Noble gas exposure ages of samples from Cone and North Ray craters: Implications for the recent lunar cratering chronology
Evelyn Füri, Laurent Zimmermann, Harald Hiesinger
Meteoritics & Planetary Science
“Cosmic ray exposure (CRE) ages of rocks that were ejected by the impacts that created Cone and North Ray craters provide two crucial calibration points at <100 Ma for the lunar cratering chronology function, which relates the crater density of geological units on the Moon to their absolute age. To reassess the formation ages of these two craters, we determine here the accumulated abundances of “cosmogenic” noble gas nuclides (3Hecosm, 21Necosm, 38Arcosm), as well as the corresponding CRE ages, in six Apollo 14 rocks (i.e., one breccia and five basalts) and two Apollo 16 anorthosites that were collected near the rims of Cone and North Ray craters, respectively. Although noble gas concentrations allow CRE ages to be derived, the calculated 21Ne and 38Ar exposure ages of a given sample cover a significant range of values because published empirical or theoretical production rates of cosmogenic nuclides are highly variable. Nonetheless, it is evident that mare basalts 14053 and 14072 as well as breccia 14068, which were collected near the rim of Cone crater, were exposed at the lunar surface more recently than the three KREEP basalts (14073, 14077, 14078) collected farther away.

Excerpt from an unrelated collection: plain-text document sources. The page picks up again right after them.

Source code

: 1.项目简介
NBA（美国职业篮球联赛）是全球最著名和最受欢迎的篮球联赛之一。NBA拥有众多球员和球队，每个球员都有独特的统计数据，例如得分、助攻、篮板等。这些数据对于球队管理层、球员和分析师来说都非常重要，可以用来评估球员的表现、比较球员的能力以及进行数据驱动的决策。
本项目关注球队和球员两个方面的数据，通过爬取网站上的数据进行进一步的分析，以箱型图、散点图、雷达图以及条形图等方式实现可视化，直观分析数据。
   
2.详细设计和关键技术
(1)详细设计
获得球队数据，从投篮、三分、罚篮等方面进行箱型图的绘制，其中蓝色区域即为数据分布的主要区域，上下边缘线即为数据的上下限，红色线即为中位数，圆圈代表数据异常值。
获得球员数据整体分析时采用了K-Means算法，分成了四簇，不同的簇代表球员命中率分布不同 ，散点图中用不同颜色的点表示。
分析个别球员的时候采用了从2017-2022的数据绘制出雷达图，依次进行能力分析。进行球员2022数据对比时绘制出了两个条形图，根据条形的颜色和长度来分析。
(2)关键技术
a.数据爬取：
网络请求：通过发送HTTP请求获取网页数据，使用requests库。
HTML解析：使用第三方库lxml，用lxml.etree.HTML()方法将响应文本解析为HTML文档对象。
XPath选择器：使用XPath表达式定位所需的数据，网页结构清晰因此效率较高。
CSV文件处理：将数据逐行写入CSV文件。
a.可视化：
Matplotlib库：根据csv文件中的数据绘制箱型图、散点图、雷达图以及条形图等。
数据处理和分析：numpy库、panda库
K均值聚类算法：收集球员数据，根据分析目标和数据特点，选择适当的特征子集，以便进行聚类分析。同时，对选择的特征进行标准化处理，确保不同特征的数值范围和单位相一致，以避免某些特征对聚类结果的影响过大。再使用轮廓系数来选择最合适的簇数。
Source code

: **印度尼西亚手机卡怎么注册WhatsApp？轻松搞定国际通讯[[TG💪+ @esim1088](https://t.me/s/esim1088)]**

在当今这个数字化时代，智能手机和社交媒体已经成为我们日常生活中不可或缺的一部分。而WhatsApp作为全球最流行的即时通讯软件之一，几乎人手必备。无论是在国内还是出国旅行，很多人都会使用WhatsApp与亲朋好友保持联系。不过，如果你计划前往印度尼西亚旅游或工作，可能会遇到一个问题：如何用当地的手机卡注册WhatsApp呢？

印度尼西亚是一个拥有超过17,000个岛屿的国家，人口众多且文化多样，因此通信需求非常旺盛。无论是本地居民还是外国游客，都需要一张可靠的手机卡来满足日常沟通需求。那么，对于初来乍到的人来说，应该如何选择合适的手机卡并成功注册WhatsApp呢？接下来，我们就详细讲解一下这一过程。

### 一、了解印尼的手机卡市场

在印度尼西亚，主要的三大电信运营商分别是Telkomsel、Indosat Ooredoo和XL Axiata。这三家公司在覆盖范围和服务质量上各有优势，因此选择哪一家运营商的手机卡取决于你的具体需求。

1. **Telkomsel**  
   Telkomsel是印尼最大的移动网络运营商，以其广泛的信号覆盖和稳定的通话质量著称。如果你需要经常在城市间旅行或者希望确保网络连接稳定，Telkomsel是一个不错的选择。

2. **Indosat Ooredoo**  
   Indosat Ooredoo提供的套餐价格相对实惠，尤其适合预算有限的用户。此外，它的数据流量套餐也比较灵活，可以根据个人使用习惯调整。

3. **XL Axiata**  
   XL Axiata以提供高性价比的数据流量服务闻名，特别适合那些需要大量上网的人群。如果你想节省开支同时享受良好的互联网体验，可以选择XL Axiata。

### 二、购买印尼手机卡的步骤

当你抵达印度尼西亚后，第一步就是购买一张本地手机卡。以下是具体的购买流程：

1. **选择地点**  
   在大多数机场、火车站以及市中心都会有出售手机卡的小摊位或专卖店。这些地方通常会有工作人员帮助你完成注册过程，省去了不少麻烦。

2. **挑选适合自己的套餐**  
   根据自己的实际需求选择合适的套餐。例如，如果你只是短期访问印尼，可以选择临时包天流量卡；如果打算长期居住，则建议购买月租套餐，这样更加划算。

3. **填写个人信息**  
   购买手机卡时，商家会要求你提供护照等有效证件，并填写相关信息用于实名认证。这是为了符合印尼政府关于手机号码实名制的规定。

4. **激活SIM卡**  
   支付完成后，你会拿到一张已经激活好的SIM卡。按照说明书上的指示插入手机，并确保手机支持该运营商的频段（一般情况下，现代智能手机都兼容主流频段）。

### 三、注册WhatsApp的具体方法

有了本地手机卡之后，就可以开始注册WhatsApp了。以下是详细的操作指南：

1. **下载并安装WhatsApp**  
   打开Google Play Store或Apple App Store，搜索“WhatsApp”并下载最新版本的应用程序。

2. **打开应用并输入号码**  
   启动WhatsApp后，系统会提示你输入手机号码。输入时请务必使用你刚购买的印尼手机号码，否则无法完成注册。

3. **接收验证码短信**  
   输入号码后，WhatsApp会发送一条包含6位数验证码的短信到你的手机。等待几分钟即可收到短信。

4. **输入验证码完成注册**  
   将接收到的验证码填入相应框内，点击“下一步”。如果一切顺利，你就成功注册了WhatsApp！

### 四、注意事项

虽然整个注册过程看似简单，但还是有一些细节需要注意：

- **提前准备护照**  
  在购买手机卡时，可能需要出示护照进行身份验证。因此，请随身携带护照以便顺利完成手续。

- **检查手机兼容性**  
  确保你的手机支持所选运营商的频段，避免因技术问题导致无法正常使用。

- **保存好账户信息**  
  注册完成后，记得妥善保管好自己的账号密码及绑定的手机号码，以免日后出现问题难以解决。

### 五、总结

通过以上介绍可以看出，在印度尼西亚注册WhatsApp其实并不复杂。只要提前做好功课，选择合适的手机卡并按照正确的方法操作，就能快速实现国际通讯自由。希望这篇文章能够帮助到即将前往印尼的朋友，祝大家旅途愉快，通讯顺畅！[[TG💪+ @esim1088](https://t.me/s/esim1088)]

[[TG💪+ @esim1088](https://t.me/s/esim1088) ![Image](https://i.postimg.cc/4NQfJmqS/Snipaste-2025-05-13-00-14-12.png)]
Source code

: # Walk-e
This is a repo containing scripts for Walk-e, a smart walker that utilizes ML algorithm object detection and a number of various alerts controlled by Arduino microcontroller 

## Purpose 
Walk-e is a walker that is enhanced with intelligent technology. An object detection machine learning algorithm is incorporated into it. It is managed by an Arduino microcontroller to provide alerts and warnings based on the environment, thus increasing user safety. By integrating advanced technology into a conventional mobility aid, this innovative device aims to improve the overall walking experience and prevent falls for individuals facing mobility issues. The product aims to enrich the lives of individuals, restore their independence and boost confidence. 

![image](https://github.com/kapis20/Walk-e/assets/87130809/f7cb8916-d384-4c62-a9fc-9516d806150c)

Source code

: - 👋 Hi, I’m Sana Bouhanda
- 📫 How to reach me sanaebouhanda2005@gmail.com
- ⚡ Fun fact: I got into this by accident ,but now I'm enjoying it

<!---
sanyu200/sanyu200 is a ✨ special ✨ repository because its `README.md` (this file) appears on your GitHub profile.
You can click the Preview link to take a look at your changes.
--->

The 38Ar exposure ages of anorthosites 67075 and 67955 from North Ray crater slightly exceed those of samples 14053, 14068, and 14072. These results confirm that Cone crater is younger than North Ray crater. However, the formation ages of Cone and North Ray craters have larger uncertainties than previously acknowledged. This implies that the uncertainties of noble gas exposure ages should be taken into account when remotely dating young surfaces on the Moon and on other planetary bodies in the solar system.”